-- DATA TO EXAMINE follows --

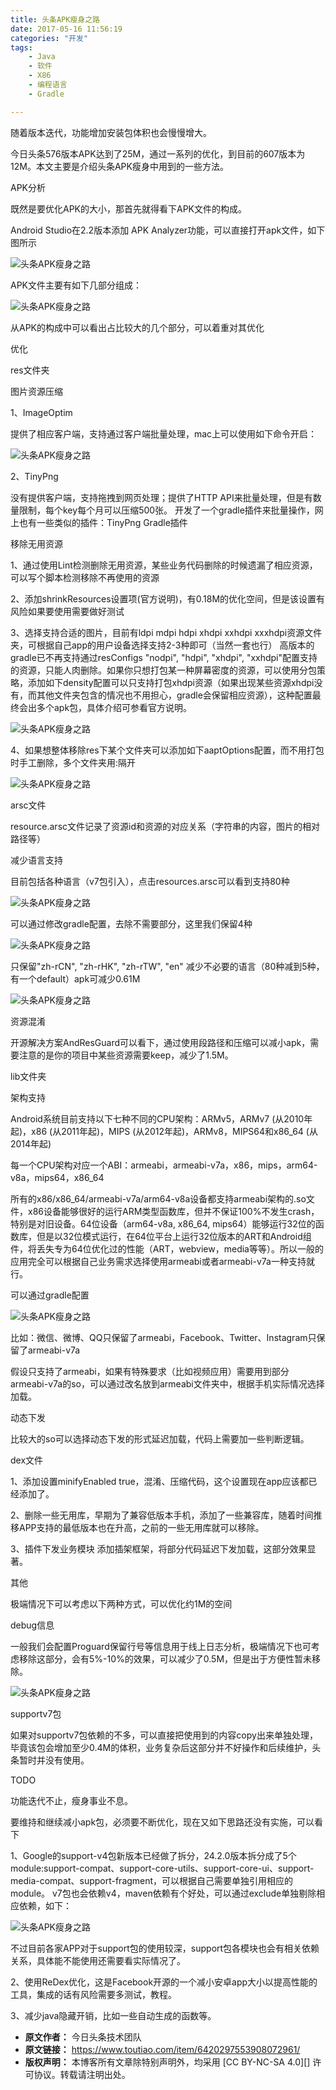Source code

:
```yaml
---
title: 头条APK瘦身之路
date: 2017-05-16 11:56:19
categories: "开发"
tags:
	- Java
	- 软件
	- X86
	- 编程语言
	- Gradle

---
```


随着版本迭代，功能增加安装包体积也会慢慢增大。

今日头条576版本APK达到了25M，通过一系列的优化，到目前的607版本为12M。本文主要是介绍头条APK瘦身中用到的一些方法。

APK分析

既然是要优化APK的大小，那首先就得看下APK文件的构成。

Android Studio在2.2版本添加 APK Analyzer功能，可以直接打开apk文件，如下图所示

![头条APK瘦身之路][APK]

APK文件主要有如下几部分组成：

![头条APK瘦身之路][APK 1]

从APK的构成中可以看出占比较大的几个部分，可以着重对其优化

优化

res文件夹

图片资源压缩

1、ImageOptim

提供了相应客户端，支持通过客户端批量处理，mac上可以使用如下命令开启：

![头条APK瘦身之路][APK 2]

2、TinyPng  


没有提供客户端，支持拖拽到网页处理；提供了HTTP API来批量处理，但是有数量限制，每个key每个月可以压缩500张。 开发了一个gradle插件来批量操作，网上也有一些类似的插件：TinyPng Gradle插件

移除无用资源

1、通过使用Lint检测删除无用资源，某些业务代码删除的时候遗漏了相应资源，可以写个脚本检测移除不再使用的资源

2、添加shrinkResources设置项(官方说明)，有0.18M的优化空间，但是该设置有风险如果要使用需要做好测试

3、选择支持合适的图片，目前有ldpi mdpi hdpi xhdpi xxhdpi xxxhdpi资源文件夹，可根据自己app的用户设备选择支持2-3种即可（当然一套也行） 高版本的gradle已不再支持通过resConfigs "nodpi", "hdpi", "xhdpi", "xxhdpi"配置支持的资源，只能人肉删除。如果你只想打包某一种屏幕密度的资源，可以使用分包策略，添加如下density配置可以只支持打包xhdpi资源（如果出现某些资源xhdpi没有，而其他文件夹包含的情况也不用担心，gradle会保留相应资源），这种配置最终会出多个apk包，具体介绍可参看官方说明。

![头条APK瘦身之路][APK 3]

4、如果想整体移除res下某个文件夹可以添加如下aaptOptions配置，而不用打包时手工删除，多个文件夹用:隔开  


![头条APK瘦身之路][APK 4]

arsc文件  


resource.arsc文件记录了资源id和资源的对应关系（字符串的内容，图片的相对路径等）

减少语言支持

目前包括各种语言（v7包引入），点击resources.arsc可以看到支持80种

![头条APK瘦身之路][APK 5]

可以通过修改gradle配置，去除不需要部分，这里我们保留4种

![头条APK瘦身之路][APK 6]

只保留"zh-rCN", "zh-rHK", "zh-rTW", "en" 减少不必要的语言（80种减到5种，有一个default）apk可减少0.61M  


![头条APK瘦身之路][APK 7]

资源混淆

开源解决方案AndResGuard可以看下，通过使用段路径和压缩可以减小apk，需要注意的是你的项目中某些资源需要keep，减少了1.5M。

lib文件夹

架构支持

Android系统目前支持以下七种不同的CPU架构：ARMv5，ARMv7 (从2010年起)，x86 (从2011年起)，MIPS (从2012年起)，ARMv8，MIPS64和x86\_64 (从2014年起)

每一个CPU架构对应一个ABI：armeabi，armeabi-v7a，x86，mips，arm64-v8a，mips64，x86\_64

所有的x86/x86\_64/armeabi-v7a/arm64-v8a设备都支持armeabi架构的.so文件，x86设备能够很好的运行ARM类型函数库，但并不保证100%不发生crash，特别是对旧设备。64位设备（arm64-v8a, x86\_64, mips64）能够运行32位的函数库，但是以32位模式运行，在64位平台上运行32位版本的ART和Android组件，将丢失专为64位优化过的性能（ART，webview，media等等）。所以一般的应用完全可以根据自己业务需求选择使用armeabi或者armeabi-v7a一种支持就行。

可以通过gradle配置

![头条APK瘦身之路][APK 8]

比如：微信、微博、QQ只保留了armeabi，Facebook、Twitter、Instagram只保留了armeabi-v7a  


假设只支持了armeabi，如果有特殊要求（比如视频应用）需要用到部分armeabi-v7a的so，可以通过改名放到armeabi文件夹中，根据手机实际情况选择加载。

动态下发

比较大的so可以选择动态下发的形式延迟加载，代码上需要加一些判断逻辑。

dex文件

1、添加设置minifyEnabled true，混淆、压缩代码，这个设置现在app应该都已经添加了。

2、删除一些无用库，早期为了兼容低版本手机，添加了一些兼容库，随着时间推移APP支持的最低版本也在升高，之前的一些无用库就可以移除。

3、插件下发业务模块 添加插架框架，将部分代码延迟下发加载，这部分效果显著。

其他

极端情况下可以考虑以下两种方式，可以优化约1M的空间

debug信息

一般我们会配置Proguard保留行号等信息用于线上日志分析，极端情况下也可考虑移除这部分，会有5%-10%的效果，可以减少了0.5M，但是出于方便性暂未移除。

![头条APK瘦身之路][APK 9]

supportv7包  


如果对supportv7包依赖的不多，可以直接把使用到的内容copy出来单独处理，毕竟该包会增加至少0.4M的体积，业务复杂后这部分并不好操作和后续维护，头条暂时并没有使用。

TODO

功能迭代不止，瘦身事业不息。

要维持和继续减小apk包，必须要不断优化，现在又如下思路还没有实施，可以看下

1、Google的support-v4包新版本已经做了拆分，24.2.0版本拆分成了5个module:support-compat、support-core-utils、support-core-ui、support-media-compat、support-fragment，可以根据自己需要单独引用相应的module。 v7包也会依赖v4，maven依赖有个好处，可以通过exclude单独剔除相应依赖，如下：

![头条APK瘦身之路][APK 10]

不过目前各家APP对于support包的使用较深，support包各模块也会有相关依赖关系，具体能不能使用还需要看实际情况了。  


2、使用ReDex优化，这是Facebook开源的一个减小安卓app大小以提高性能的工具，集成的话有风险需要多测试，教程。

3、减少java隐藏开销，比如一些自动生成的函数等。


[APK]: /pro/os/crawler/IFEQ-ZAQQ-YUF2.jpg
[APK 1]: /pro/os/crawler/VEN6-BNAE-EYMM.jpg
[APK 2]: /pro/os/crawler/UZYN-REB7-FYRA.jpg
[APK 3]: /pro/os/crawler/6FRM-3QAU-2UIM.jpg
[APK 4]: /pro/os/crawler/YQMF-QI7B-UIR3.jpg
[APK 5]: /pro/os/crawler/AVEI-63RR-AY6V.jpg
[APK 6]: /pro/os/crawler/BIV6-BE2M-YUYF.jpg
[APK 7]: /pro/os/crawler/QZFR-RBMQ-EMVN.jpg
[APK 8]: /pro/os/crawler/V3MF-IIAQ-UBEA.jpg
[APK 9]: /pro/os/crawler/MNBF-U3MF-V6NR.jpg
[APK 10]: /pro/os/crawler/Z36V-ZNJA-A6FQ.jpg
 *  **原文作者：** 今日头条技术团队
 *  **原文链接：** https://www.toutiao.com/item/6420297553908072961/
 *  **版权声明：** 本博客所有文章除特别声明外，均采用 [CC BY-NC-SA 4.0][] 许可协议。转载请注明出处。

-- DATA TO EXAMINE concluded --
-- DATA TO EXAMINE follows --

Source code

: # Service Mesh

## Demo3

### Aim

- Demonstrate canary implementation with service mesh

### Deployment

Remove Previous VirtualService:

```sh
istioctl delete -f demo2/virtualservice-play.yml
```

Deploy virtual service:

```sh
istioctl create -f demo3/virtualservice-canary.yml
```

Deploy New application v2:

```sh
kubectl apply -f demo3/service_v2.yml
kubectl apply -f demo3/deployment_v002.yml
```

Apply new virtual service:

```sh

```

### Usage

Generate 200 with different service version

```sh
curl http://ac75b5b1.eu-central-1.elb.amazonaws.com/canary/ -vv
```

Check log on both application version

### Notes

-- DATA TO EXAMINE concluded --
-- DATA TO EXAMINE follows --

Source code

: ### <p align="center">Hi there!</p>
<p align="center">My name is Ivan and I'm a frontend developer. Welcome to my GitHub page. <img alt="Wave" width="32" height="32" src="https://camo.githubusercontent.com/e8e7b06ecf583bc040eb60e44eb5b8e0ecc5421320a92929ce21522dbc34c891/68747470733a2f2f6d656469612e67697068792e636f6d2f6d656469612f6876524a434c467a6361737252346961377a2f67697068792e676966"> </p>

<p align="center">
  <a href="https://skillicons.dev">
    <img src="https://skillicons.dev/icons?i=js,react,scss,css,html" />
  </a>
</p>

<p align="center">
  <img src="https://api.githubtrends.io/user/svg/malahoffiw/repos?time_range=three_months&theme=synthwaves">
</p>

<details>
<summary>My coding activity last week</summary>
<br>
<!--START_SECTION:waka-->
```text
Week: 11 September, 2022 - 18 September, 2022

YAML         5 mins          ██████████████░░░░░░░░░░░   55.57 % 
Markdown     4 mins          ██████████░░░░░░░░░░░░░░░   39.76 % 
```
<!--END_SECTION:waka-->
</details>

-- DATA TO EXAMINE concluded --

WHAT NEEDS TO BE DONE >> Copy out the range of lines above starting at the line with "[APK 3]: /pro/os/crawler/6FRM-3QAU-2UIM.jpg" and ending at the line with "BY-NC-SA 4.0][] 许可协议。转载请注明出处。", exactly and including both.

ANSWER TO THIS PROBLEM >>
[APK 3]: /pro/os/crawler/6FRM-3QAU-2UIM.jpg
[APK 4]: /pro/os/crawler/YQMF-QI7B-UIR3.jpg
[APK 5]: /pro/os/crawler/AVEI-63RR-AY6V.jpg
[APK 6]: /pro/os/crawler/BIV6-BE2M-YUYF.jpg
[APK 7]: /pro/os/crawler/QZFR-RBMQ-EMVN.jpg
[APK 8]: /pro/os/crawler/V3MF-IIAQ-UBEA.jpg
[APK 9]: /pro/os/crawler/MNBF-U3MF-V6NR.jpg
[APK 10]: /pro/os/crawler/Z36V-ZNJA-A6FQ.jpg
 *  **原文作者：** 今日头条技术团队
 *  **原文链接：** https://www.toutiao.com/item/6420297553908072961/
 *  **版权声明：** 本博客所有文章除特别声明外，均采用 [CC BY-NC-SA 4.0][] 许可协议。转载请注明出处。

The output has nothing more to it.